Saved data entries
----
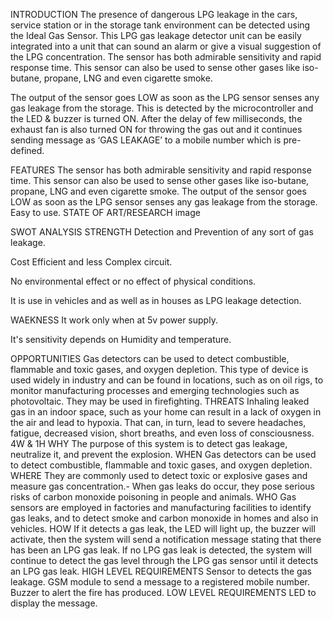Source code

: INTRODUCTION
The presence of dangerous LPG leakage in the cars, service station or in the storage tank environment can be detected using the Ideal Gas Sensor. This LPG gas leakage detector unit can be easily integrated into a unit that can sound an alarm or give a visual suggestion of the LPG concentration. The sensor has both admirable sensitivity and rapid response time. This sensor can also be used to sense other gases like iso-butane, propane, LNG and even cigarette smoke.

The output of the sensor goes LOW as soon as the LPG sensor senses any gas leakage from the storage. This is detected by the microcontroller and the LED & buzzer is turned ON. After the delay of few milliseconds, the exhaust fan is also turned ON for throwing the gas out and it continues sending message as ‘GAS LEAKAGE’ to a mobile number which is pre-defined.

FEATURES
The sensor has both admirable sensitivity and rapid response time.
This sensor can also be used to sense other gases like iso-butane, propane, LNG and even cigarette smoke.
The output of the sensor goes LOW as soon as the LPG sensor senses any gas leakage from the storage.
Easy to use.
STATE OF ART/RESEARCH
image

SWOT ANALYSIS
STRENGTH
Detection and Prevention of any sort of gas leakage.

Cost Efficient and less Complex circuit.

No environmental effect or no effect of physical conditions.

It is use in vehicles and as well as in houses as LPG leakage detection.

WAEKNESS
It work only when at 5v power supply.

It's sensitivity depends on Humidity and temperature.

OPPORTUNITIES
Gas detectors can be used to detect combustible, flammable and toxic gases, and oxygen depletion.
This type of device is used widely in industry and can be found in locations, such as on oil rigs, to monitor manufacturing processes and emerging technologies such as
photovoltaic.
They may be used in firefighting.
THREATS
Inhaling leaked gas in an indoor space, such as your home can result in a lack of oxygen in the air and lead to hypoxia.
That can, in turn, lead to severe headaches, fatigue, decreased vision, short breaths, and even loss of consciousness.
4W & 1H
WHY
The purpose of this system is to detect gas leakage, neutralize it, and prevent the explosion.
WHEN
Gas detectors can be used to detect combustible, flammable and toxic gases, and oxygen depletion.
WHERE
They are commonly used to detect toxic or explosive gases and measure gas concentration.- When gas leaks do occur, they pose serious risks of carbon monoxide poisoning in people and animals.
WHO
Gas sensors are employed in factories and manufacturing facilities to identify gas leaks, and to detect smoke and carbon monoxide in homes and also in vehicles.
HOW
If it detects a gas leak, the LED will light up, the buzzer will activate, then the system will send a notification message stating that there has been an LPG gas leak. If no LPG gas leak is detected, the system will continue to detect the gas level through the LPG gas sensor until it detects an LPG gas leak.
HIGH LEVEL REQUIREMENTS
Sensor to detects the gas leakage.
GSM module to send a message to a registered mobile number.
Buzzer to alert the fire has produced.
LOW LEVEL REQUIREMENTS
LED to display the message.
----
Task statement: Filter the entries down to the lines that include the string "number".

Result for this task:
The output of the sensor goes LOW as soon as the LPG sensor senses any gas leakage from the storage. This is detected by the microcontroller and the LED & buzzer is turned ON. After the delay of few milliseconds, the exhaust fan is also turned ON for throwing the gas out and it continues sending message as ‘GAS LEAKAGE’ to a mobile number which is pre-defined.
GSM module to send a message to a registered mobile number.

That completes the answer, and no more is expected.